» Exercise brief
From the entries below, please gather each line containing the string "اشتراک".

» Provided data
- - - - - - -

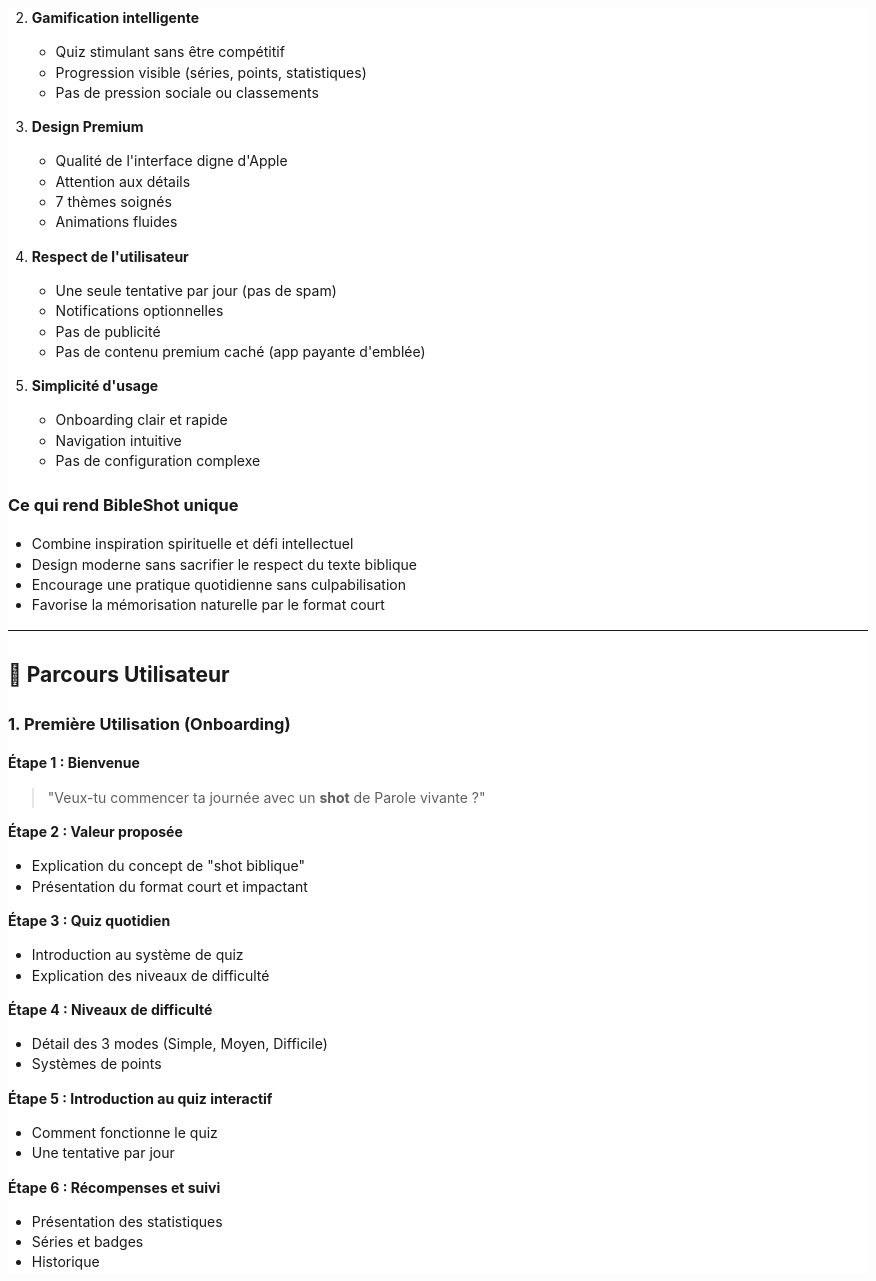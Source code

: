 2. **Gamification intelligente**
   - Quiz stimulant sans être compétitif
   - Progression visible (séries, points, statistiques)
   - Pas de pression sociale ou classements

3. **Design Premium**
   - Qualité de l'interface digne d'Apple
   - Attention aux détails
   - 7 thèmes soignés
   - Animations fluides

4. **Respect de l'utilisateur**
   - Une seule tentative par jour (pas de spam)
   - Notifications optionnelles
   - Pas de publicité
   - Pas de contenu premium caché (app payante d'emblée)

5. **Simplicité d'usage**
   - Onboarding clair et rapide
   - Navigation intuitive
   - Pas de configuration complexe

### Ce qui rend BibleShot unique
- Combine inspiration spirituelle et défi intellectuel
- Design moderne sans sacrifier le respect du texte biblique
- Encourage une pratique quotidienne sans culpabilisation
- Favorise la mémorisation naturelle par le format court

---

## 🚀 Parcours Utilisateur

### 1. Première Utilisation (Onboarding)

**Étape 1 : Bienvenue**
> "Veux-tu commencer ta journée avec un **shot** de Parole vivante ?"

**Étape 2 : Valeur proposée**
- Explication du concept de "shot biblique"
- Présentation du format court et impactant

**Étape 3 : Quiz quotidien**
- Introduction au système de quiz
- Explication des niveaux de difficulté

**Étape 4 : Niveaux de difficulté**
- Détail des 3 modes (Simple, Moyen, Difficile)
- Systèmes de points

**Étape 5 : Introduction au quiz interactif**
- Comment fonctionne le quiz
- Une tentative par jour

**Étape 6 : Récompenses et suivi**
- Présentation des statistiques
- Séries et badges
- Historique
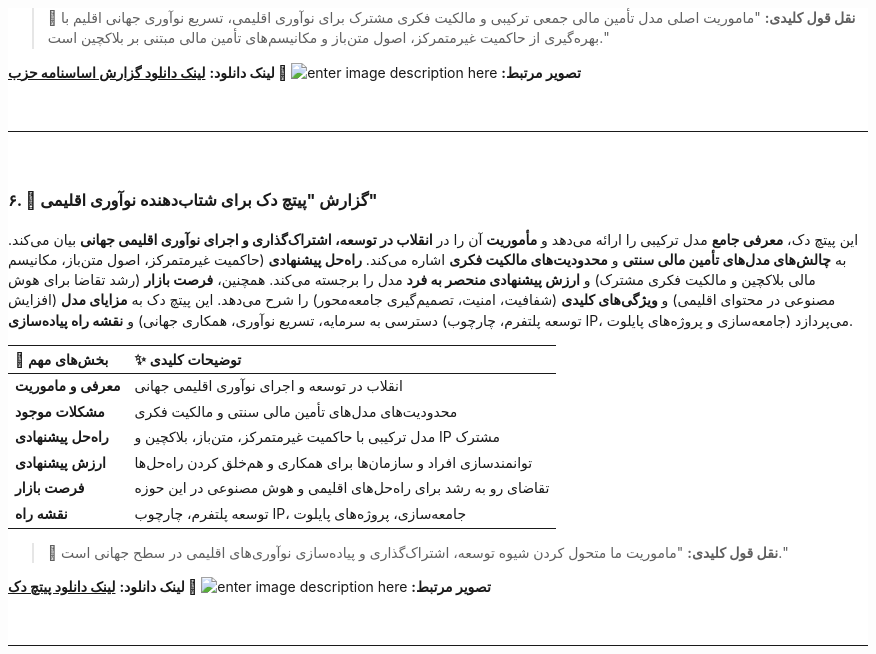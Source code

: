 > 💬 **نقل قول کلیدی:**
> "ماموریت اصلی مدل تأمین مالی جمعی ترکیبی و مالکیت فکری مشترک برای نوآوری اقلیمی، تسریع نوآوری جهانی اقلیم با بهره‌گیری از حاکمیت غیرمتمرکز، اصول متن‌باز و مکانیسم‌های تأمین مالی مبتنی بر بلاکچین است."

**تصویر مرتبط:**
![enter image description here](https://i.sstatic.net/roSu3LkZ.jpg)
**🔗 لینک دانلود:**
[**لینک دانلود گزارش اساسنامه حزب**](https://docs.google.com/document/d/1k72VhChhmkkFH1dz63d0X0xF9rrYOC-M/edit?usp=drivesdk&ouid=109257567653816211530&rtpof=true&sd=true)

<br>

---

<br>

### ۶. 📢 گزارش **"پیتچ دک برای شتاب‌دهنده نوآوری اقلیمی"**

این پیتچ دک، **معرفی جامع** مدل ترکیبی را ارائه می‌دهد و **مأموریت** آن را در **انقلاب در توسعه، اشتراک‌گذاری و اجرای نوآوری اقلیمی جهانی** بیان می‌کند. به **چالش‌های مدل‌های تأمین مالی سنتی** و **محدودیت‌های مالکیت فکری** اشاره می‌کند. **راه‌حل پیشنهادی** (حاکمیت غیرمتمرکز، اصول متن‌باز، مکانیسم مالی بلاکچین و مالکیت فکری مشترک) و **ارزش پیشنهادی منحصر به فرد** مدل را برجسته می‌کند. همچنین، **فرصت بازار** (رشد تقاضا برای هوش مصنوعی در محتوای اقلیمی) و **ویژگی‌های کلیدی** (شفافیت، امنیت، تصمیم‌گیری جامعه‌محور) را شرح می‌دهد. این پیتچ دک به **مزایای مدل** (افزایش دسترسی به سرمایه، تسریع نوآوری، همکاری جهانی) و **نقشه راه پیاده‌سازی** (توسعه پلتفرم، چارچوب IP، جامعه‌سازی و پروژه‌های پایلوت) می‌پردازد.

| 🎯 **بخش‌های مهم** | ✨ **توضیحات کلیدی** |
| :---------- | :------------ |
| **معرفی و ماموریت** | انقلاب در توسعه و اجرای نوآوری اقلیمی جهانی |
| **مشکلات موجود** | محدودیت‌های مدل‌های تأمین مالی سنتی و مالکیت فکری |
| **راه‌حل پیشنهادی** | مدل ترکیبی با حاکمیت غیرمتمرکز، متن‌باز، بلاکچین و IP مشترک |
| **ارزش پیشنهادی** | توانمندسازی افراد و سازمان‌ها برای همکاری و هم‌خلق کردن راه‌حل‌ها |
| **فرصت بازار** | تقاضای رو به رشد برای راه‌حل‌های اقلیمی و هوش مصنوعی در این حوزه |
| **نقشه راه** | توسعه پلتفرم، چارچوب IP، جامعه‌سازی، پروژه‌های پایلوت |

> 💬 **نقل قول کلیدی:**
> "ماموریت ما متحول کردن شیوه توسعه، اشتراک‌گذاری و پیاده‌سازی نوآوری‌های اقلیمی در سطح جهانی است."

**تصویر مرتبط:**
![enter image description here](https://i.sstatic.net/pZB3b4fg.jpg)
**🔗 لینک دانلود:**
[**لینک دانلود پیتچ دک**](https://docs.google.com/document/d/1O_DrdEULB5IdM2bPeorAOKuAqM8nQqnV/edit?usp=drivesdk&ouid=109257567653816211530&rtpof=true&sd=true)

<br>

---
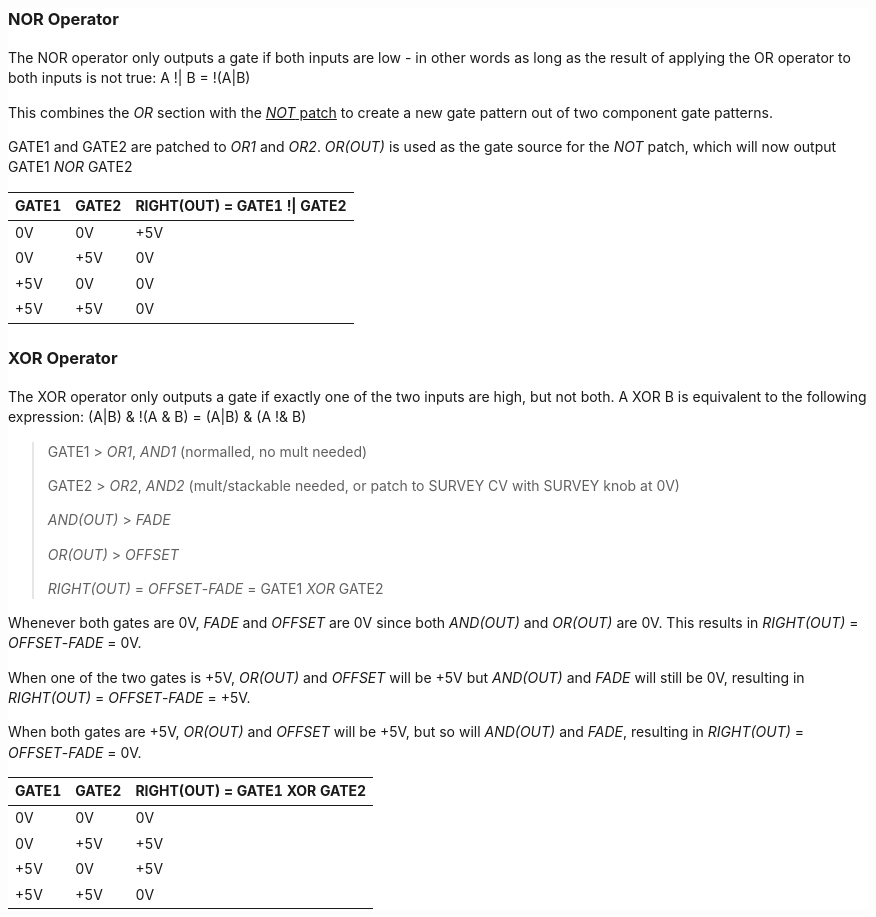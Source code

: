 ### NOR Operator

The NOR operator only outputs a gate if both inputs are low - in other words as long as the result of applying the OR operator to both inputs is not true: A !| B = !(A|B)

This combines the *OR* section with the [*NOT* patch](#not-operator) to create a new gate pattern out of two component gate patterns.

GATE1 and GATE2 are patched to *OR1* and *OR2*.  *OR(OUT)* is used as the gate source for the *NOT* patch, which will now output GATE1 *NOR* GATE2

| GATE1 | GATE2 | RIGHT(OUT) = GATE1 !\| GATE2 |
| ----- | ----- | ---------------------------- |
| 0V    | 0V    | +5V                          |
| 0V    | +5V   | 0V                           |
| +5V   | 0V    | 0V                           |
| +5V   | +5V   | 0V                           |

<div></div>

### XOR Operator

The XOR operator only outputs a gate if exactly one of the two inputs are high, but not both. A XOR B is equivalent to the following expression: (A|B) & !(A & B) = (A|B) & (A !& B)

> GATE1 > *OR1*, *AND1* (normalled, no mult needed)
>
> GATE2 > *OR2*, *AND2* (mult/stackable needed, or patch to SURVEY CV with SURVEY knob at 0V)
>
> *AND(OUT)* > *FADE*
>
> *OR(OUT)* > *OFFSET*
>
> *RIGHT(OUT)* = *OFFSET*-*FADE* = GATE1 *XOR* GATE2

Whenever both gates are 0V, *FADE* and *OFFSET* are 0V since both *AND(OUT)* and *OR(OUT)* are 0V.  This results in *RIGHT(OUT)* = *OFFSET*-*FADE* = 0V.  

When one of the two gates is +5V, *OR(OUT)* and *OFFSET* will be +5V but *AND(OUT)* and *FADE* will still be 0V, resulting in *RIGHT(OUT)* = *OFFSET*-*FADE* = +5V.  

When both gates are +5V, *OR(OUT)* and *OFFSET* will be +5V, but so will *AND(OUT)* and *FADE*, resulting in *RIGHT(OUT)* = *OFFSET*-*FADE* = 0V.

| GATE1 | GATE2 | RIGHT(OUT) = GATE1 XOR GATE2 |
| ----- | ----- | ---------------------------- |
| 0V    | 0V    | 0V                           |
| 0V    | +5V   | +5V                          |
| +5V   | 0V    | +5V                          |
| +5V   | +5V   | 0V                           |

- - - - - - -

» Task answer
این پیتچ دک، **معرفی جامع** مدل ترکیبی را ارائه می‌دهد و **مأموریت** آن را در **انقلاب در توسعه، اشتراک‌گذاری و اجرای نوآوری اقلیمی جهانی** بیان می‌کند. به **چالش‌های مدل‌های تأمین مالی سنتی** و **محدودیت‌های مالکیت فکری** اشاره می‌کند. **راه‌حل پیشنهادی** (حاکمیت غیرمتمرکز، اصول متن‌باز، مکانیسم مالی بلاکچین و مالکیت فکری مشترک) و **ارزش پیشنهادی منحصر به فرد** مدل را برجسته می‌کند. همچنین، **فرصت بازار** (رشد تقاضا برای هوش مصنوعی در محتوای اقلیمی) و **ویژگی‌های کلیدی** (شفافیت، امنیت، تصمیم‌گیری جامعه‌محور) را شرح می‌دهد. این پیتچ دک به **مزایای مدل** (افزایش دسترسی به سرمایه، تسریع نوآوری، همکاری جهانی) و **نقشه راه پیاده‌سازی** (توسعه پلتفرم، چارچوب IP، جامعه‌سازی و پروژه‌های پایلوت) می‌پردازد.
> "ماموریت ما متحول کردن شیوه توسعه، اشتراک‌گذاری و پیاده‌سازی نوآوری‌های اقلیمی در سطح جهانی است."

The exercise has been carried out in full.